## Exercise
Scan the following data for lines with "REST" and state how many there are, as a number only.

*** Opening Data records ***

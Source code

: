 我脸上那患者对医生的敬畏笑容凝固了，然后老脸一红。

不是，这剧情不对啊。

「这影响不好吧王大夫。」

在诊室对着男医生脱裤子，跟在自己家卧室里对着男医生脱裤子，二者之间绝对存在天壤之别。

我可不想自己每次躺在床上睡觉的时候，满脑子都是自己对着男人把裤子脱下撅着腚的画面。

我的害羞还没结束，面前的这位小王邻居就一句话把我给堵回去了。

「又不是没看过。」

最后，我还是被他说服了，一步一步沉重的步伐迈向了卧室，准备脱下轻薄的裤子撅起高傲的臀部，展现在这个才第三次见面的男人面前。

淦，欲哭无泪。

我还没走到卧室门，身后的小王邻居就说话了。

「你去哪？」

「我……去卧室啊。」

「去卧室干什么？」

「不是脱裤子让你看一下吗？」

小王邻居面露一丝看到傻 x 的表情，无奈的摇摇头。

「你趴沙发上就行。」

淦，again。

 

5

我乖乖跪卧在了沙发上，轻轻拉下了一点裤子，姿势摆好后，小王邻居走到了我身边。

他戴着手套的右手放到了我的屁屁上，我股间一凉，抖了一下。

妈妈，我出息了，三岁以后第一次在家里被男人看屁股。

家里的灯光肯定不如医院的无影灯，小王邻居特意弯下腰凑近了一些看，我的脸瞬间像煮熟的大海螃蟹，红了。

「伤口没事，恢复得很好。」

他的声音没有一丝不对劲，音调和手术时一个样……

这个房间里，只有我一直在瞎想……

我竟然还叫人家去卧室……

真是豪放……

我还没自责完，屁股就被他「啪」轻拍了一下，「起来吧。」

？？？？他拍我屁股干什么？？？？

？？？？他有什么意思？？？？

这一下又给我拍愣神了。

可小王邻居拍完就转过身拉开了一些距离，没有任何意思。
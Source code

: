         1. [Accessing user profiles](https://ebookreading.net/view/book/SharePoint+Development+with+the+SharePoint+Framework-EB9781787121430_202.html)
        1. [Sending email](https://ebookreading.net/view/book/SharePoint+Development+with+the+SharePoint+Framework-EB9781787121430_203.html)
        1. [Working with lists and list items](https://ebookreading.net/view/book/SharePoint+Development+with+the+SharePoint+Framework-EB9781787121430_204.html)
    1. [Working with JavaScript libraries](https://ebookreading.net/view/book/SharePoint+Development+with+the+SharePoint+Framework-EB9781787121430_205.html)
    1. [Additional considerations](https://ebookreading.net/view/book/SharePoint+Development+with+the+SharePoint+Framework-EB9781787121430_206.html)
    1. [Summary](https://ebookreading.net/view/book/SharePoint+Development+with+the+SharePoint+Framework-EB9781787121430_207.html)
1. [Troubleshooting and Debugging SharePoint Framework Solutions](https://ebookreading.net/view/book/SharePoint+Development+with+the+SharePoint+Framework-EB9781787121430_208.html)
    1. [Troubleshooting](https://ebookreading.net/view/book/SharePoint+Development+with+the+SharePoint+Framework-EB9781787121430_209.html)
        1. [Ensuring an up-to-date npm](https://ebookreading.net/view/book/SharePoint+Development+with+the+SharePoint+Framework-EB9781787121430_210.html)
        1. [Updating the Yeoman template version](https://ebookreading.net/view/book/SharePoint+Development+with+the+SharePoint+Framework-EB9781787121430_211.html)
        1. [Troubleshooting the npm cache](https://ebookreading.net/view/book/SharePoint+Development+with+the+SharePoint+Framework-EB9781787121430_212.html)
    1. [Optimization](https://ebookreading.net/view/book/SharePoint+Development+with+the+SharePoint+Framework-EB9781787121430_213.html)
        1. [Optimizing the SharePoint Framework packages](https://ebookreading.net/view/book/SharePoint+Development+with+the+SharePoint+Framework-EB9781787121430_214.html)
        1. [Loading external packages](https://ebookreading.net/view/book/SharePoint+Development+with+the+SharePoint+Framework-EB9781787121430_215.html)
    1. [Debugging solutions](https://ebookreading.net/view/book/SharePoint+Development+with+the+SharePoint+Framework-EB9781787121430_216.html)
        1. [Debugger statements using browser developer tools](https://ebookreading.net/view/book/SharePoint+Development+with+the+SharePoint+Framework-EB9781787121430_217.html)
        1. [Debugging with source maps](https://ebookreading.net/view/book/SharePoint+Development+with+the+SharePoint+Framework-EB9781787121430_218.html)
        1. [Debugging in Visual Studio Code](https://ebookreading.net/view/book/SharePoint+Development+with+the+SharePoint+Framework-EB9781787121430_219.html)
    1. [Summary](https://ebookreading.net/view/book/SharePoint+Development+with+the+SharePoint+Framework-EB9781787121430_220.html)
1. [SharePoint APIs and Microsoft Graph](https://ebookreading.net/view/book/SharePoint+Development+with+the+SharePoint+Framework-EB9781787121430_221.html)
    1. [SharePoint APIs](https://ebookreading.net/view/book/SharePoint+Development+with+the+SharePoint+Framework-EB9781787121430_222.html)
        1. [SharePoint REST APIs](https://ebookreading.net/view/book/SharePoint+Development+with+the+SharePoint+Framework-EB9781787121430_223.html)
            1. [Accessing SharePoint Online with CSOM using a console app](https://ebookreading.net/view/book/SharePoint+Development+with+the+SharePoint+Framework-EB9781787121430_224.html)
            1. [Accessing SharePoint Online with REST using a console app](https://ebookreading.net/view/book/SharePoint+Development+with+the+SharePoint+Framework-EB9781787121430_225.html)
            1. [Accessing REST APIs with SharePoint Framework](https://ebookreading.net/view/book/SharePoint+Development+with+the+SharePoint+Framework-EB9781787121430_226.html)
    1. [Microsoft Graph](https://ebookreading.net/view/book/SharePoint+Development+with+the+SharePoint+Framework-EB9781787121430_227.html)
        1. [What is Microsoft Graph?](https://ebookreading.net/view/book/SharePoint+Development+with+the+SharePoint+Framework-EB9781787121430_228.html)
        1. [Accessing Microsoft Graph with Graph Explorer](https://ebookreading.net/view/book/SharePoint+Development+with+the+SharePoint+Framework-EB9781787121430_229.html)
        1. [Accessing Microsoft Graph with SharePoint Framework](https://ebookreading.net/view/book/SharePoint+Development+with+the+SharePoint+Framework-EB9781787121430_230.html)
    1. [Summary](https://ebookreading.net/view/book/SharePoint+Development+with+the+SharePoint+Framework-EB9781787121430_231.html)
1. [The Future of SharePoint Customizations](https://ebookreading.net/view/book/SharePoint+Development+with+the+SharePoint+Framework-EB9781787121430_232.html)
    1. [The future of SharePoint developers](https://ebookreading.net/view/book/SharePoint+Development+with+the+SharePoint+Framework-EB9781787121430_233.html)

*** Closing Data records ***

## Answer to the problem
3